# Entries provided:
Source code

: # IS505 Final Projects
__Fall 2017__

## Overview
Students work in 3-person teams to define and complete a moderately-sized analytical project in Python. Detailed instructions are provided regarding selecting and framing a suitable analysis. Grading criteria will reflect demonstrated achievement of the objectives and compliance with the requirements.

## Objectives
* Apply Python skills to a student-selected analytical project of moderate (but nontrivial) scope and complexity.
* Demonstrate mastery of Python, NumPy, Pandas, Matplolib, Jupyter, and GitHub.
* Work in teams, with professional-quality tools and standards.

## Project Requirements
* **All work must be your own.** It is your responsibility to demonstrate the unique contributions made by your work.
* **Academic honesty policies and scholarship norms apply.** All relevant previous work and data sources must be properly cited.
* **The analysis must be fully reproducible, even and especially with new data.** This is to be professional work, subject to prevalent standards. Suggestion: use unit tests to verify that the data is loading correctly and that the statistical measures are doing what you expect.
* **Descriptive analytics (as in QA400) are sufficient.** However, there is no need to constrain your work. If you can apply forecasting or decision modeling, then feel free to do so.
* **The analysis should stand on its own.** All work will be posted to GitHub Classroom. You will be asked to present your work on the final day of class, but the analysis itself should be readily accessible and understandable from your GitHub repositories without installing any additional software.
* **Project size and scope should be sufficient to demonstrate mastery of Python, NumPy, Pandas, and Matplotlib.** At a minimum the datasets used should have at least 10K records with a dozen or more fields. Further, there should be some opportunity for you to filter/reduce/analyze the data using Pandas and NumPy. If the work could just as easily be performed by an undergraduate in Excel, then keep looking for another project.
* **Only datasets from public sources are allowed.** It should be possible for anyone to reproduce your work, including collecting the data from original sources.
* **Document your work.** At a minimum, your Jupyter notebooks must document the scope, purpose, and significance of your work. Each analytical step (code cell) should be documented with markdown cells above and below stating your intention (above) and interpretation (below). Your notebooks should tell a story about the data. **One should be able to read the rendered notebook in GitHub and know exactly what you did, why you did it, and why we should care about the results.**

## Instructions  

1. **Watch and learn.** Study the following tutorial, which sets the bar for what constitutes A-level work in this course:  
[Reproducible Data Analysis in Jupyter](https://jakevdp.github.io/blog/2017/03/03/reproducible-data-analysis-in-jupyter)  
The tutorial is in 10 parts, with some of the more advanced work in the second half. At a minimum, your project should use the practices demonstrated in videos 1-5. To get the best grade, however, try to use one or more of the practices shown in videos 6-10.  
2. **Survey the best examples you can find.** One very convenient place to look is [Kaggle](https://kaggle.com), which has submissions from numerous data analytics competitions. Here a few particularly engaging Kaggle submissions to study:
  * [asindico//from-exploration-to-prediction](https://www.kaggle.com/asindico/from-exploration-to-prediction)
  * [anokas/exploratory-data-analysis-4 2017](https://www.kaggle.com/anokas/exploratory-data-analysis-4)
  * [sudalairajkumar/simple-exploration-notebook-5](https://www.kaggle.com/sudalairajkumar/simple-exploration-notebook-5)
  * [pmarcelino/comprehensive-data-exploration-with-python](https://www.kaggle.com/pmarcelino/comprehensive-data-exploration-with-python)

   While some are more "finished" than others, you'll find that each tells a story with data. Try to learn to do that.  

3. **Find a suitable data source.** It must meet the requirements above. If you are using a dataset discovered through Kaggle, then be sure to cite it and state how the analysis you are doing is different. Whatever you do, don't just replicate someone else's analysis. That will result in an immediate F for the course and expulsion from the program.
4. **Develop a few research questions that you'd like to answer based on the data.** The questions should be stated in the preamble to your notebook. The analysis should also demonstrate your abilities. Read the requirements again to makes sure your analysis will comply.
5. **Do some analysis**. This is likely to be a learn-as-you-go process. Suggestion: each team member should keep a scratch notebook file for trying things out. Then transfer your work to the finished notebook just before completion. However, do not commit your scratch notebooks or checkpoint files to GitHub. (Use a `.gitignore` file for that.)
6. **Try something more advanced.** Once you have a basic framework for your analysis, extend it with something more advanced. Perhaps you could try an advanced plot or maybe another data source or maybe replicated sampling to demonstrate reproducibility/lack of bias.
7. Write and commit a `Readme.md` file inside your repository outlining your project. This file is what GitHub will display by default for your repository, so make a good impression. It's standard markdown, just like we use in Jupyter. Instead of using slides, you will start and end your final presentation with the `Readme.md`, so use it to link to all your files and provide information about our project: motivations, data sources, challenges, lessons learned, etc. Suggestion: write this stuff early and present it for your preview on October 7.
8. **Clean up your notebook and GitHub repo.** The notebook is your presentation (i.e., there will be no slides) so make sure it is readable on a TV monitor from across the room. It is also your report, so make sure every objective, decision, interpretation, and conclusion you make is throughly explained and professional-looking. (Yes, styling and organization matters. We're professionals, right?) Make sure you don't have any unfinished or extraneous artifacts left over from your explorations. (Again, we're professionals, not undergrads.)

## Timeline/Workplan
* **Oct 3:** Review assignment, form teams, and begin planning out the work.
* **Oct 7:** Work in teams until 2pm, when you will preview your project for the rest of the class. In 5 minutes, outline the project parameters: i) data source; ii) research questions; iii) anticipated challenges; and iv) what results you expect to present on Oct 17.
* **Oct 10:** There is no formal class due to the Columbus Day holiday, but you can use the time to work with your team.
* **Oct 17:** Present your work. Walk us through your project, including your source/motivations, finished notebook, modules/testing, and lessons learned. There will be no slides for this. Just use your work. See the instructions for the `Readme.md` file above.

# Task to complete:
The entries shown above should be duplicated exactly.

# Reply:
Source code

: # IS505 Final Projects
__Fall 2017__

## Overview
Students work in 3-person teams to define and complete a moderately-sized analytical project in Python. Detailed instructions are provided regarding selecting and framing a suitable analysis. Grading criteria will reflect demonstrated achievement of the objectives and compliance with the requirements.

## Objectives
* Apply Python skills to a student-selected analytical project of moderate (but nontrivial) scope and complexity.
* Demonstrate mastery of Python, NumPy, Pandas, Matplolib, Jupyter, and GitHub.
* Work in teams, with professional-quality tools and standards.

## Project Requirements
* **All work must be your own.** It is your responsibility to demonstrate the unique contributions made by your work.
* **Academic honesty policies and scholarship norms apply.** All relevant previous work and data sources must be properly cited.
* **The analysis must be fully reproducible, even and especially with new data.** This is to be professional work, subject to prevalent standards. Suggestion: use unit tests to verify that the data is loading correctly and that the statistical measures are doing what you expect.
* **Descriptive analytics (as in QA400) are sufficient.** However, there is no need to constrain your work. If you can apply forecasting or decision modeling, then feel free to do so.
* **The analysis should stand on its own.** All work will be posted to GitHub Classroom. You will be asked to present your work on the final day of class, but the analysis itself should be readily accessible and understandable from your GitHub repositories without installing any additional software.
* **Project size and scope should be sufficient to demonstrate mastery of Python, NumPy, Pandas, and Matplotlib.** At a minimum the datasets used should have at least 10K records with a dozen or more fields. Further, there should be some opportunity for you to filter/reduce/analyze the data using Pandas and NumPy. If the work could just as easily be performed by an undergraduate in Excel, then keep looking for another project.
* **Only datasets from public sources are allowed.** It should be possible for anyone to reproduce your work, including collecting the data from original sources.
* **Document your work.** At a minimum, your Jupyter notebooks must document the scope, purpose, and significance of your work. Each analytical step (code cell) should be documented with markdown cells above and below stating your intention (above) and interpretation (below). Your notebooks should tell a story about the data. **One should be able to read the rendered notebook in GitHub and know exactly what you did, why you did it, and why we should care about the results.**

## Instructions  

1. **Watch and learn.** Study the following tutorial, which sets the bar for what constitutes A-level work in this course:  
[Reproducible Data Analysis in Jupyter](https://jakevdp.github.io/blog/2017/03/03/reproducible-data-analysis-in-jupyter)  
The tutorial is in 10 parts, with some of the more advanced work in the second half. At a minimum, your project should use the practices demonstrated in videos 1-5. To get the best grade, however, try to use one or more of the practices shown in videos 6-10.  
2. **Survey the best examples you can find.** One very convenient place to look is [Kaggle](https://kaggle.com), which has submissions from numerous data analytics competitions. Here a few particularly engaging Kaggle submissions to study:
  * [asindico//from-exploration-to-prediction](https://www.kaggle.com/asindico/from-exploration-to-prediction)
  * [anokas/exploratory-data-analysis-4 2017](https://www.kaggle.com/anokas/exploratory-data-analysis-4)
  * [sudalairajkumar/simple-exploration-notebook-5](https://www.kaggle.com/sudalairajkumar/simple-exploration-notebook-5)
  * [pmarcelino/comprehensive-data-exploration-with-python](https://www.kaggle.com/pmarcelino/comprehensive-data-exploration-with-python)

   While some are more "finished" than others, you'll find that each tells a story with data. Try to learn to do that.  

3. **Find a suitable data source.** It must meet the requirements above. If you are using a dataset discovered through Kaggle, then be sure to cite it and state how the analysis you are doing is different. Whatever you do, don't just replicate someone else's analysis. That will result in an immediate F for the course and expulsion from the program.
4. **Develop a few research questions that you'd like to answer based on the data.** The questions should be stated in the preamble to your notebook. The analysis should also demonstrate your abilities. Read the requirements again to makes sure your analysis will comply.
5. **Do some analysis**. This is likely to be a learn-as-you-go process. Suggestion: each team member should keep a scratch notebook file for trying things out. Then transfer your work to the finished notebook just before completion. However, do not commit your scratch notebooks or checkpoint files to GitHub. (Use a `.gitignore` file for that.)
6. **Try something more advanced.** Once you have a basic framework for your analysis, extend it with something more advanced. Perhaps you could try an advanced plot or maybe another data source or maybe replicated sampling to demonstrate reproducibility/lack of bias.
7. Write and commit a `Readme.md` file inside your repository outlining your project. This file is what GitHub will display by default for your repository, so make a good impression. It's standard markdown, just like we use in Jupyter. Instead of using slides, you will start and end your final presentation with the `Readme.md`, so use it to link to all your files and provide information about our project: motivations, data sources, challenges, lessons learned, etc. Suggestion: write this stuff early and present it for your preview on October 7.
8. **Clean up your notebook and GitHub repo.** The notebook is your presentation (i.e., there will be no slides) so make sure it is readable on a TV monitor from across the room. It is also your report, so make sure every objective, decision, interpretation, and conclusion you make is throughly explained and professional-looking. (Yes, styling and organization matters. We're professionals, right?) Make sure you don't have any unfinished or extraneous artifacts left over from your explorations. (Again, we're professionals, not undergrads.)

## Timeline/Workplan
* **Oct 3:** Review assignment, form teams, and begin planning out the work.
* **Oct 7:** Work in teams until 2pm, when you will preview your project for the rest of the class. In 5 minutes, outline the project parameters: i) data source; ii) research questions; iii) anticipated challenges; and iv) what results you expect to present on Oct 17.
* **Oct 10:** There is no formal class due to the Columbus Day holiday, but you can use the time to work with your team.
* **Oct 17:** Present your work. Walk us through your project, including your source/motivations, finished notebook, modules/testing, and lessons learned. There will be no slides for this. Just use your work. See the instructions for the `Readme.md` file above.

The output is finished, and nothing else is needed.